=== Data items ===
-*-

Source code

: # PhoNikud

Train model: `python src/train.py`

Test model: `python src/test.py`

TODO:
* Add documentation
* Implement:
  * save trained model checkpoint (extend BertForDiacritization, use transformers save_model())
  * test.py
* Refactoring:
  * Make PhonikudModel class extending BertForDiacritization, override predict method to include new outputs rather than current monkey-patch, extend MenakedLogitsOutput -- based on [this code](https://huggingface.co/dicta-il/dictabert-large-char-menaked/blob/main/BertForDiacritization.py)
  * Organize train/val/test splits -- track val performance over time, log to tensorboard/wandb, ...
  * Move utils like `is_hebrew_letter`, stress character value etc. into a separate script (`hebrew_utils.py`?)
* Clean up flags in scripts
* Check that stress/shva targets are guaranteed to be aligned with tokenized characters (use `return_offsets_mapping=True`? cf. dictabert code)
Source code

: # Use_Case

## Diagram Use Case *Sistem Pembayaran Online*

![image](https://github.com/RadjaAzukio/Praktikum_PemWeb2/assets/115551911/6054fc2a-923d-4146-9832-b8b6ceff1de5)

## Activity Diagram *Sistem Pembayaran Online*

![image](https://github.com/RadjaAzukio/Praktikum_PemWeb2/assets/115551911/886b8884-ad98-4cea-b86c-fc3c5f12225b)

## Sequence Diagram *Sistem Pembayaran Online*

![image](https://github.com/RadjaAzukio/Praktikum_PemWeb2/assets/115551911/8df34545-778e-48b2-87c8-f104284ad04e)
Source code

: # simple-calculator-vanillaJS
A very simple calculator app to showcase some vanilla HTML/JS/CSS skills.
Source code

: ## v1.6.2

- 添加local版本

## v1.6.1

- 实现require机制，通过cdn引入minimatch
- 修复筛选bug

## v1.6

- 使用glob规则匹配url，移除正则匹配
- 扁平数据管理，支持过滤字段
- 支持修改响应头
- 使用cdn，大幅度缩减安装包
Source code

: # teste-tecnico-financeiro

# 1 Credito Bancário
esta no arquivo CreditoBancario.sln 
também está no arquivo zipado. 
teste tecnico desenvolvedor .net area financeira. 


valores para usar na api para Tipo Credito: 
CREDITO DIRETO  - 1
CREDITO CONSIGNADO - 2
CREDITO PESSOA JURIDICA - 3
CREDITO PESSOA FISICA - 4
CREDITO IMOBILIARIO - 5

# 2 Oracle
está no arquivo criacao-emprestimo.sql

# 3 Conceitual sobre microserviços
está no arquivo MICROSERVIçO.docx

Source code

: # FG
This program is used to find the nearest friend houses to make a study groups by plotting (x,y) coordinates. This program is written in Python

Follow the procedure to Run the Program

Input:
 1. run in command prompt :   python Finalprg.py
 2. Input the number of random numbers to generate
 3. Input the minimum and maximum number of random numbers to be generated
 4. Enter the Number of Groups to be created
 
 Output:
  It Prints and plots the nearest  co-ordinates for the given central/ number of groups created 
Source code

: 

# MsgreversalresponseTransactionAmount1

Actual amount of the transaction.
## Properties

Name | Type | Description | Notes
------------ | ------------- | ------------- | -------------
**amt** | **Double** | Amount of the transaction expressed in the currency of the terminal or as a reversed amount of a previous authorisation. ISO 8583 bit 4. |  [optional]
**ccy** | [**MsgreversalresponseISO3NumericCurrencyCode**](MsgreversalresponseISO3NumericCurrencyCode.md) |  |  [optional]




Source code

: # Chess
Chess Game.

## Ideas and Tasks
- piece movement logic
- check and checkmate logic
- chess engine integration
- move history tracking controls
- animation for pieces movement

-*-

=== Task statement ===
Give the records again, complete and exact.

=== Output of the exercise ===
Source code

: # PhoNikud

Train model: `python src/train.py`

Test model: `python src/test.py`

TODO:
* Add documentation
* Implement:
  * save trained model checkpoint (extend BertForDiacritization, use transformers save_model())
  * test.py
* Refactoring:
  * Make PhonikudModel class extending BertForDiacritization, override predict method to include new outputs rather than current monkey-patch, extend MenakedLogitsOutput -- based on [this code](https://huggingface.co/dicta-il/dictabert-large-char-menaked/blob/main/BertForDiacritization.py)
  * Organize train/val/test splits -- track val performance over time, log to tensorboard/wandb, ...
  * Move utils like `is_hebrew_letter`, stress character value etc. into a separate script (`hebrew_utils.py`?)
* Clean up flags in scripts
* Check that stress/shva targets are guaranteed to be aligned with tokenized characters (use `return_offsets_mapping=True`? cf. dictabert code)
Source code

: # Use_Case

## Diagram Use Case *Sistem Pembayaran Online*

![image](https://github.com/RadjaAzukio/Praktikum_PemWeb2/assets/115551911/6054fc2a-923d-4146-9832-b8b6ceff1de5)

## Activity Diagram *Sistem Pembayaran Online*

![image](https://github.com/RadjaAzukio/Praktikum_PemWeb2/assets/115551911/886b8884-ad98-4cea-b86c-fc3c5f12225b)

## Sequence Diagram *Sistem Pembayaran Online*

![image](https://github.com/RadjaAzukio/Praktikum_PemWeb2/assets/115551911/8df34545-778e-48b2-87c8-f104284ad04e)
Source code

: # simple-calculator-vanillaJS
A very simple calculator app to showcase some vanilla HTML/JS/CSS skills.
Source code

: ## v1.6.2

- 添加local版本

## v1.6.1

- 实现require机制，通过cdn引入minimatch
- 修复筛选bug

## v1.6

- 使用glob规则匹配url，移除正则匹配
- 扁平数据管理，支持过滤字段
- 支持修改响应头
- 使用cdn，大幅度缩减安装包
Source code

: # teste-tecnico-financeiro

# 1 Credito Bancário
esta no arquivo CreditoBancario.sln 
também está no arquivo zipado. 
teste tecnico desenvolvedor .net area financeira. 


valores para usar na api para Tipo Credito: 
CREDITO DIRETO  - 1
CREDITO CONSIGNADO - 2
CREDITO PESSOA JURIDICA - 3
CREDITO PESSOA FISICA - 4
CREDITO IMOBILIARIO - 5

# 2 Oracle
está no arquivo criacao-emprestimo.sql

# 3 Conceitual sobre microserviços
está no arquivo MICROSERVIçO.docx

Source code

: # FG
This program is used to find the nearest friend houses to make a study groups by plotting (x,y) coordinates. This program is written in Python

Follow the procedure to Run the Program

Input:
 1. run in command prompt :   python Finalprg.py
 2. Input the number of random numbers to generate
 3. Input the minimum and maximum number of random numbers to be generated
 4. Enter the Number of Groups to be created
 
 Output:
  It Prints and plots the nearest  co-ordinates for the given central/ number of groups created 
Source code

: 

# MsgreversalresponseTransactionAmount1

Actual amount of the transaction.
## Properties

Name | Type | Description | Notes
------------ | ------------- | ------------- | -------------
**amt** | **Double** | Amount of the transaction expressed in the currency of the terminal or as a reversed amount of a previous authorisation. ISO 8583 bit 4. |  [optional]
**ccy** | [**MsgreversalresponseISO3NumericCurrencyCode**](MsgreversalresponseISO3NumericCurrencyCode.md) |  |  [optional]




Source code

: # Chess
Chess Game.

## Ideas and Tasks
- piece movement logic
- check and checkmate logic
- chess engine integration
- move history tracking controls
- animation for pieces movement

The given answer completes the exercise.